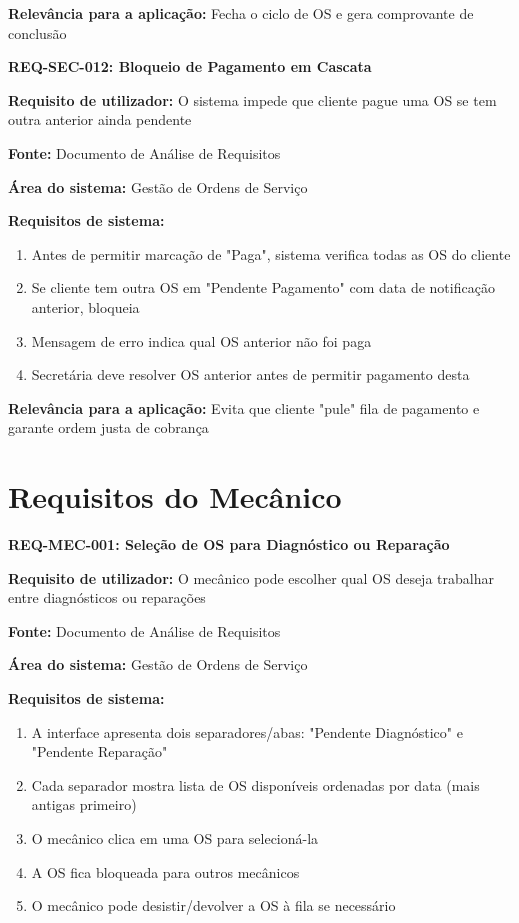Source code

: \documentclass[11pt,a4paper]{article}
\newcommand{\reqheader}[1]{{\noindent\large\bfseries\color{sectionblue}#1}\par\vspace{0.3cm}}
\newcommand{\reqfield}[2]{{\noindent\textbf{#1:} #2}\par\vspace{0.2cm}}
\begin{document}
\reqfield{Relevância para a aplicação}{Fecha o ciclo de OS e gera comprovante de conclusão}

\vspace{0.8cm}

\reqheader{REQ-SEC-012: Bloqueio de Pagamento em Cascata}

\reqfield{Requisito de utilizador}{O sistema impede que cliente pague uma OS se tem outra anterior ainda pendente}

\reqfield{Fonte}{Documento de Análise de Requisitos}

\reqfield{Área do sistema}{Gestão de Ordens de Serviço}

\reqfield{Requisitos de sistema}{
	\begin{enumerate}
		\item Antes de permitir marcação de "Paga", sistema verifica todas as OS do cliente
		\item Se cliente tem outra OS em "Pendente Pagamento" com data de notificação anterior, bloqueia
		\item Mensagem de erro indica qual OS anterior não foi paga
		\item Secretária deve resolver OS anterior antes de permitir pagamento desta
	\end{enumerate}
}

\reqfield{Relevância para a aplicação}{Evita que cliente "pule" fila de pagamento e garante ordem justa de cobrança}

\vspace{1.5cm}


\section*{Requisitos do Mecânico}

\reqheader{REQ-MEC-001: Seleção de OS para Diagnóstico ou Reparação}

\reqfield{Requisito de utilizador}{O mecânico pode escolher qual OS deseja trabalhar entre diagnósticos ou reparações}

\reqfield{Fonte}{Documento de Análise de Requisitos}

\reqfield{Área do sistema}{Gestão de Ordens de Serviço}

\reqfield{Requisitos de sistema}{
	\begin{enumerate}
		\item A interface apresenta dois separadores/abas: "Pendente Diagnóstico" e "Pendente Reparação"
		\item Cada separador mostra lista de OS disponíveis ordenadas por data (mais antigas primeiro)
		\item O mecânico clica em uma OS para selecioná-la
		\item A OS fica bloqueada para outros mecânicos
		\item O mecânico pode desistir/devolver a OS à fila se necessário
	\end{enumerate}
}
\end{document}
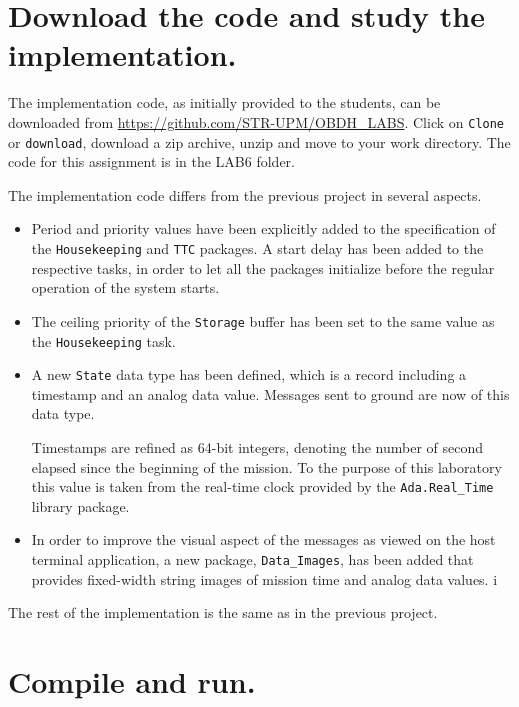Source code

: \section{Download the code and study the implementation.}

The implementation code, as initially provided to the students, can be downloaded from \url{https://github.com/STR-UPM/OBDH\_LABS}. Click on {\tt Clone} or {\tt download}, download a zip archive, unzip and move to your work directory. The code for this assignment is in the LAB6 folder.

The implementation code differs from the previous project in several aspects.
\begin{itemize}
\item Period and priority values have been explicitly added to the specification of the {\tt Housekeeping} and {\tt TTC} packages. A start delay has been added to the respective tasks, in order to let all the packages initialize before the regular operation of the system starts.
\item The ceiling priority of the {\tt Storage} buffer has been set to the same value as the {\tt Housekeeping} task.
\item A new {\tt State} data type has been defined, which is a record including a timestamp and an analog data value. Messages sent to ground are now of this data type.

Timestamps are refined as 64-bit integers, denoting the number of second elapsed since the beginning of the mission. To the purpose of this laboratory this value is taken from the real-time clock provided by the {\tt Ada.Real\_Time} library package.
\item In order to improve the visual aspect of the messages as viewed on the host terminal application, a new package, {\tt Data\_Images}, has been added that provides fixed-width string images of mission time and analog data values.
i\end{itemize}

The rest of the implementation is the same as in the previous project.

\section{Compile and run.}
::::::::::
**Goal of the exercise**
Return every record exactly, leaving out the pictures.

**Your solution**
Source code

: \documentclass[11pt,a4paper]{article}
\newcommand{\reqheader}[1]{{\noindent\large\bfseries\color{sectionblue}#1}\par\vspace{0.3cm}}
\newcommand{\reqfield}[2]{{\noindent\textbf{#1:} #2}\par\vspace{0.2cm}}
\begin{document}
\reqfield{Relevância para a aplicação}{Fecha o ciclo de OS e gera comprovante de conclusão}

\vspace{0.8cm}

\reqheader{REQ-SEC-012: Bloqueio de Pagamento em Cascata}

\reqfield{Requisito de utilizador}{O sistema impede que cliente pague uma OS se tem outra anterior ainda pendente}

\reqfield{Fonte}{Documento de Análise de Requisitos}

\reqfield{Área do sistema}{Gestão de Ordens de Serviço}

\reqfield{Requisitos de sistema}{
	\begin{enumerate}
		\item Antes de permitir marcação de "Paga", sistema verifica todas as OS do cliente
		\item Se cliente tem outra OS em "Pendente Pagamento" com data de notificação anterior, bloqueia
		\item Mensagem de erro indica qual OS anterior não foi paga
		\item Secretária deve resolver OS anterior antes de permitir pagamento desta
	\end{enumerate}
}

\reqfield{Relevância para a aplicação}{Evita que cliente "pule" fila de pagamento e garante ordem justa de cobrança}

\vspace{1.5cm}


\section*{Requisitos do Mecânico}

\reqheader{REQ-MEC-001: Seleção de OS para Diagnóstico ou Reparação}

\reqfield{Requisito de utilizador}{O mecânico pode escolher qual OS deseja trabalhar entre diagnósticos ou reparações}

\reqfield{Fonte}{Documento de Análise de Requisitos}

\reqfield{Área do sistema}{Gestão de Ordens de Serviço}

\reqfield{Requisitos de sistema}{
	\begin{enumerate}
		\item A interface apresenta dois separadores/abas: "Pendente Diagnóstico" e "Pendente Reparação"
		\item Cada separador mostra lista de OS disponíveis ordenadas por data (mais antigas primeiro)
		\item O mecânico clica em uma OS para selecioná-la
		\item A OS fica bloqueada para outros mecânicos
		\item O mecânico pode desistir/devolver a OS à fila se necessário
	\end{enumerate}
}
\end{document}
Source code

: \section{Download the code and study the implementation.}

The implementation code, as initially provided to the students, can be downloaded from \url{https://github.com/STR-UPM/OBDH\_LABS}. Click on {\tt Clone} or {\tt download}, download a zip archive, unzip and move to your work directory. The code for this assignment is in the LAB6 folder.

The implementation code differs from the previous project in several aspects.
\begin{itemize}
\item Period and priority values have been explicitly added to the specification of the {\tt Housekeeping} and {\tt TTC} packages. A start delay has been added to the respective tasks, in order to let all the packages initialize before the regular operation of the system starts.
\item The ceiling priority of the {\tt Storage} buffer has been set to the same value as the {\tt Housekeeping} task.
\item A new {\tt State} data type has been defined, which is a record including a timestamp and an analog data value. Messages sent to ground are now of this data type.

Timestamps are refined as 64-bit integers, denoting the number of second elapsed since the beginning of the mission. To the purpose of this laboratory this value is taken from the real-time clock provided by the {\tt Ada.Real\_Time} library package.
\item In order to improve the visual aspect of the messages as viewed on the host terminal application, a new package, {\tt Data\_Images}, has been added that provides fixed-width string images of mission time and analog data values.
i\end{itemize}

The rest of the implementation is the same as in the previous project.

\section{Compile and run.}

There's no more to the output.